[The task]:
Copy out every line from the records that includes "MessageBox".

[Supplied material]:

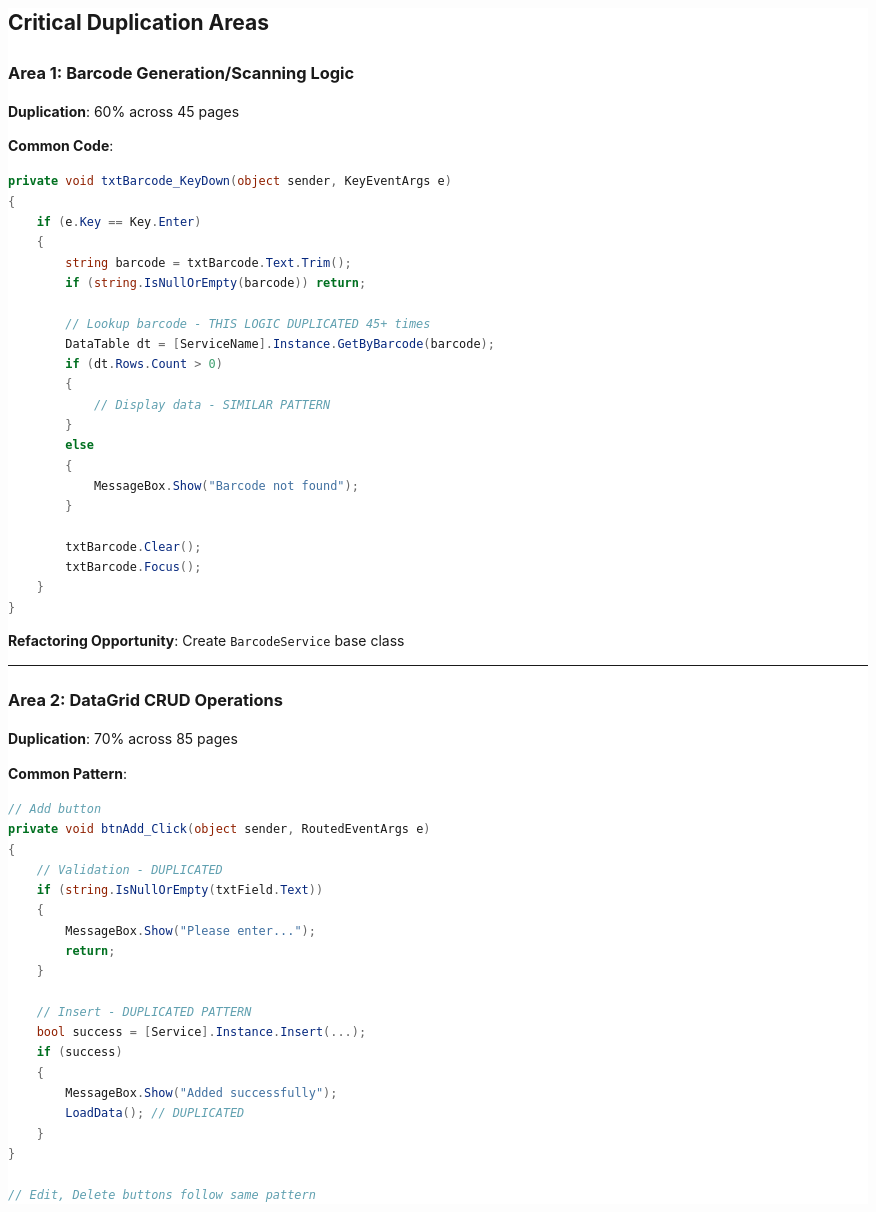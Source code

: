
## Critical Duplication Areas

### Area 1: Barcode Generation/Scanning Logic
**Duplication**: 60% across 45 pages

**Common Code**:
```csharp
private void txtBarcode_KeyDown(object sender, KeyEventArgs e)
{
    if (e.Key == Key.Enter)
    {
        string barcode = txtBarcode.Text.Trim();
        if (string.IsNullOrEmpty(barcode)) return;

        // Lookup barcode - THIS LOGIC DUPLICATED 45+ times
        DataTable dt = [ServiceName].Instance.GetByBarcode(barcode);
        if (dt.Rows.Count > 0)
        {
            // Display data - SIMILAR PATTERN
        }
        else
        {
            MessageBox.Show("Barcode not found");
        }

        txtBarcode.Clear();
        txtBarcode.Focus();
    }
}
```

**Refactoring Opportunity**: Create `BarcodeService` base class

---

### Area 2: DataGrid CRUD Operations
**Duplication**: 70% across 85 pages

**Common Pattern**:
```csharp
// Add button
private void btnAdd_Click(object sender, RoutedEventArgs e)
{
    // Validation - DUPLICATED
    if (string.IsNullOrEmpty(txtField.Text))
    {
        MessageBox.Show("Please enter...");
        return;
    }

    // Insert - DUPLICATED PATTERN
    bool success = [Service].Instance.Insert(...);
    if (success)
    {
        MessageBox.Show("Added successfully");
        LoadData(); // DUPLICATED
    }
}

// Edit, Delete buttons follow same pattern
```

[Solution to this exercise]:
            MessageBox.Show("Barcode not found");
        MessageBox.Show("Please enter...");
        MessageBox.Show("Added successfully");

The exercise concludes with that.